At June 30, 2008 and December 31, 2007, the outstanding balance from the revolving credit facility was $6.3 million and $5.3 million, respectively. At June 30, 2008, the Company had $2.1 million available in additional borrowings net of $1.6 million in outstanding letters of credit which have not been drawn upon. The balance under the term loan at June 30, 2008 and December 31, 2007 was $21.0 million and $23.0 million, respectively. At June 30, 2008 and December 31, 2007, the Company had $4.0 million, respectively, classified as current and $17.0 million and $19.0 million, respectively classified as long-term. During the three-month and six-month periods ended June 30, 2008, the Company was in compliance with all financial covenants under the bank credit facilities. The Company’s future compliance with its financial covenants under the bank credit facilities will depend on its ability to generate earnings and manage its assets effectively. The bank credit facilities also have various non-financial covenants, requiring the Company to refrain from taking certain actions and requiring it to take certain actions, such as keeping in good standing the corporate existence, maintaining insurance, and providing the bank lending group with financial information on a timely basis.

Borrowings under the Credit Agreement bear interest, at the Company’s election, at either (i) a rate equal to three month variable London Interbank Offer Rate (“LIBOR”), plus an applicable margin ranging from 1.25% to 2.5%, depending on certain conditions, or (ii) an alternate base rate which will be the greater of (a) the Federal Funds rate plus 0.5% or (b) the prime rate publicly announced by the Agent as its prime rate, plus, in both cases, an applicable margin ranging from 0% to 1.0%, depending on certain conditions. At June 30, 2008 and December 31, 2007, the applicable interest rate for the outstanding borrowings under the Credit Agreement was 5.20% and 7.24%, respectively.

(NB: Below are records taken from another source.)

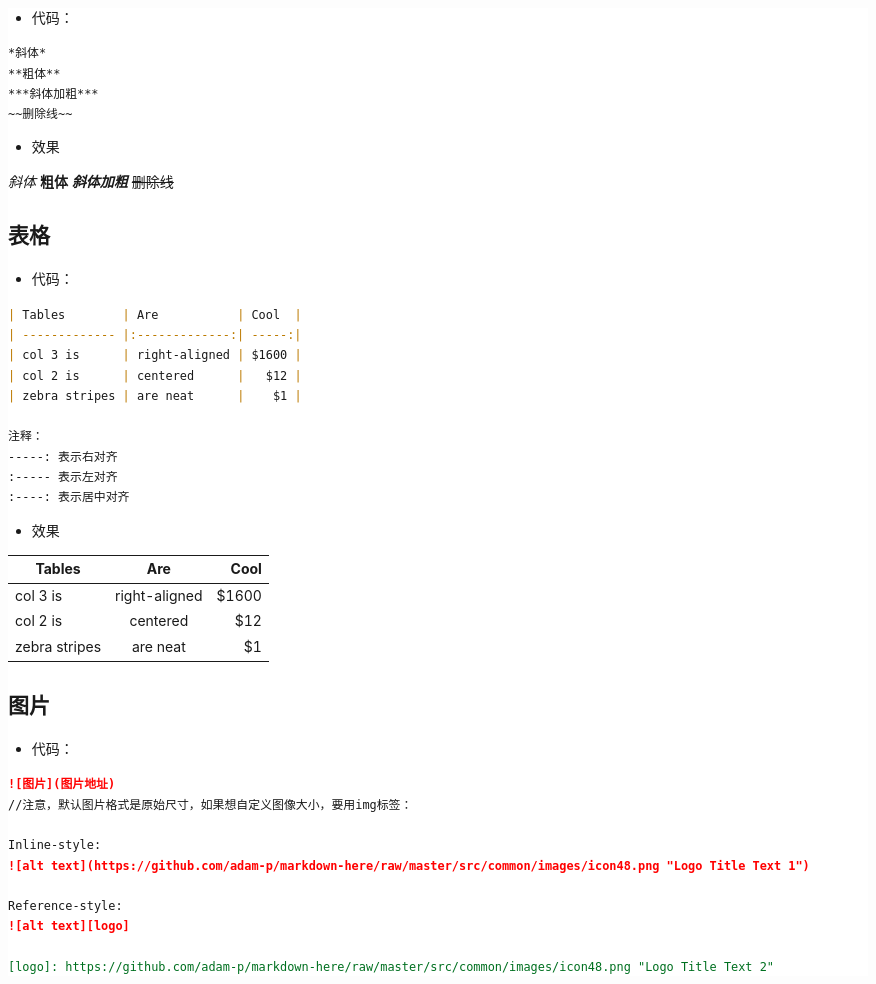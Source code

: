 - 代码：

```markdown
*斜体*
**粗体**
***斜体加粗***
~~删除线~~
```

- 效果

*斜体*
**粗体**
***斜体加粗***
~~删除线~~



## 表格

- 代码：

```markdown
| Tables        | Are           | Cool  |
| ------------- |:-------------:| -----:|
| col 3 is      | right-aligned | $1600 |
| col 2 is      | centered      |   $12 |
| zebra stripes | are neat      |    $1 |

注释：
-----: 表示右对齐
:----- 表示左对齐
:----: 表示居中对齐
```

- 效果

| Tables        |      Are      |  Cool |
| ------------- | :-----------: | ----: |
| col 3 is      | right-aligned | $1600 |
| col 2 is      |   centered    |   $12 |
| zebra stripes |   are neat    |    $1 |



## 图片

- 代码：

```markdown
![图片](图片地址)
//注意，默认图片格式是原始尺寸，如果想自定义图像大小，要用img标签：

Inline-style: 
![alt text](https://github.com/adam-p/markdown-here/raw/master/src/common/images/icon48.png "Logo Title Text 1")

Reference-style: 
![alt text][logo]

[logo]: https://github.com/adam-p/markdown-here/raw/master/src/common/images/icon48.png "Logo Title Text 2"
```


[^脚注id]: 脚注内容
[^脚注id]: 脚注内容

The Credit Agreement is guaranteed by the Company and its direct and indirect subsidiaries and is secured by, among other things, (a) (i) all of the equity interests of Concord’s subsidiaries and (ii) a pledge by the Company of all of the issued and outstanding shares of stock of Concord by the Company and (b) a first priority perfected security interest on substantially all the assets of the Company and its direct and indirect subsidiaries pursuant to a guaranty and collateral agreement dated October 3, 2006 and delivered in connection with the Credit Agreement (the “Guaranty Agreement”). In addition, LaSalle Bank National Association, acting as the Agent for the benefit of the lenders, has a mortgage on all owned real estate of the Company and its direct and indirect subsidiaries, as well as deposit account control agreements with respect to funds on deposit in bank accounts of the Company and its direct and indirect subsidiaries.

The Company is exposed to interest rate volatility with regard to existing issuances of variable rate debt. Primary exposure includes movements in the U.S. prime rate and LIBOR. The Company uses interest rate swaps to reduce interest rate volatility. On January 2, 2007, the Company entered into an interest rate protection agreement that currently has approximately $11.3 million of interest rate swaps fixing interest rates between 5.0% and 5.8%.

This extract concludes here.